Learn when you should use "he," "she," "he/she," and "they." [UPDATE: The Chicago Manual of Style and the AP Stylebook changed their recommendations about the singular "they" in late March of 2017. This post will be updated soon. In the meantime, the short story is that Chicago said it's now OK to use singular "they" for transgender people, and the AP made more extensive revisions, which are detailed here: AP Style Updates.]
"He or She" Works in Formal Writing
If I'm writing a formal document, I'll use "he or she" or "him or her." For example, When you find the person responsible, tell him or her to report to my office. Admittedly, it's awkward, but if you're already using formal language, I don't think it's too distracting. (That’s also the solution recommended by The American Heritage College Dictionary.)

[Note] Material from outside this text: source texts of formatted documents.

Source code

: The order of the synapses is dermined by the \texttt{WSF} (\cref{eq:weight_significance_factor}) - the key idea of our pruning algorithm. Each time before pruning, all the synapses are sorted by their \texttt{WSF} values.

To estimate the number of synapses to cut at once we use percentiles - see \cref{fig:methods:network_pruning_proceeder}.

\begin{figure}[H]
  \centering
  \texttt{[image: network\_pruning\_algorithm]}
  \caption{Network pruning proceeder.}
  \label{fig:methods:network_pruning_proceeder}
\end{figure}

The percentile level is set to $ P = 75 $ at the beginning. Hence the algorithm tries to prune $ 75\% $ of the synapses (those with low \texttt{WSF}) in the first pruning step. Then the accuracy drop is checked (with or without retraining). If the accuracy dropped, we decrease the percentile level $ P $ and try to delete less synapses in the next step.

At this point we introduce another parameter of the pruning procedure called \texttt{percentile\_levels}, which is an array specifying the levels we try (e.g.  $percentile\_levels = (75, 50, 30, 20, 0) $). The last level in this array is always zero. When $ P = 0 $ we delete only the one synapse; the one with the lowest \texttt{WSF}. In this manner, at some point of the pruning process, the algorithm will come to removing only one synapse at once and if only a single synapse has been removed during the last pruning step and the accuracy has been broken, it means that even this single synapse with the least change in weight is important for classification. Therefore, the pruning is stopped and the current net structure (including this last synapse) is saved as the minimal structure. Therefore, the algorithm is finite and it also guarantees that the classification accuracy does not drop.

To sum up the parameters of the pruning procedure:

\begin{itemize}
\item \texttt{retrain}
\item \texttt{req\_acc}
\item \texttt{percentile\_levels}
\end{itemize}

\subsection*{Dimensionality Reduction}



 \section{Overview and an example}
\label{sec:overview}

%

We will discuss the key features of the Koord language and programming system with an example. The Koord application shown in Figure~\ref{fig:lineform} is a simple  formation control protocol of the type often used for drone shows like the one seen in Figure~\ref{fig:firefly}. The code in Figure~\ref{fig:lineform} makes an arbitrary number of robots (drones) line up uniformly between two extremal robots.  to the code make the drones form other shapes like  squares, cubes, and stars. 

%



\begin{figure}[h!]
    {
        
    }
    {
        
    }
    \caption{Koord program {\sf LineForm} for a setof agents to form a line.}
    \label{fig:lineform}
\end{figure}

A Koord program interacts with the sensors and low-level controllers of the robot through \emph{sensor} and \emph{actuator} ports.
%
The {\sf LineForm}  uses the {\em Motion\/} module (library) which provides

Can We Make Up New Pronouns?
Over the years, people have tried to introduce new pronouns such as "zie," "zir," and "thon" to fill the void, but none of these has had much success. Surprisingly, Dr. Elaine Stotko, from the School of Education at Johns Hopkins University, and her student, Margaret Troyer, reported a few years ago that school children in Baltimore were using the slang word "yo" as a gender-neutral singular pronoun--not in a way to get attention, like Yo, check this out, and not as a form of "your" as in yo momma, but like a real singular pronoun. I haven’t heard of this isolated trend spreading, but it’s an interesting development.
So, what should you do? Certainly you shouldn’t write When you find the person responsible, tell yo to report to my office, even if it’s not a formal document.
Is "They" the Future of Generic Pronouns?
I will state for the record that I am a firm believer that someday "they" will be the acceptable choice for this situation. English currently lacks a word that fits the bill, and many people are already either mistakenly or purposely using "they" as a singular generic personal pronoun; so it seems logical that rules will eventually move in that direction.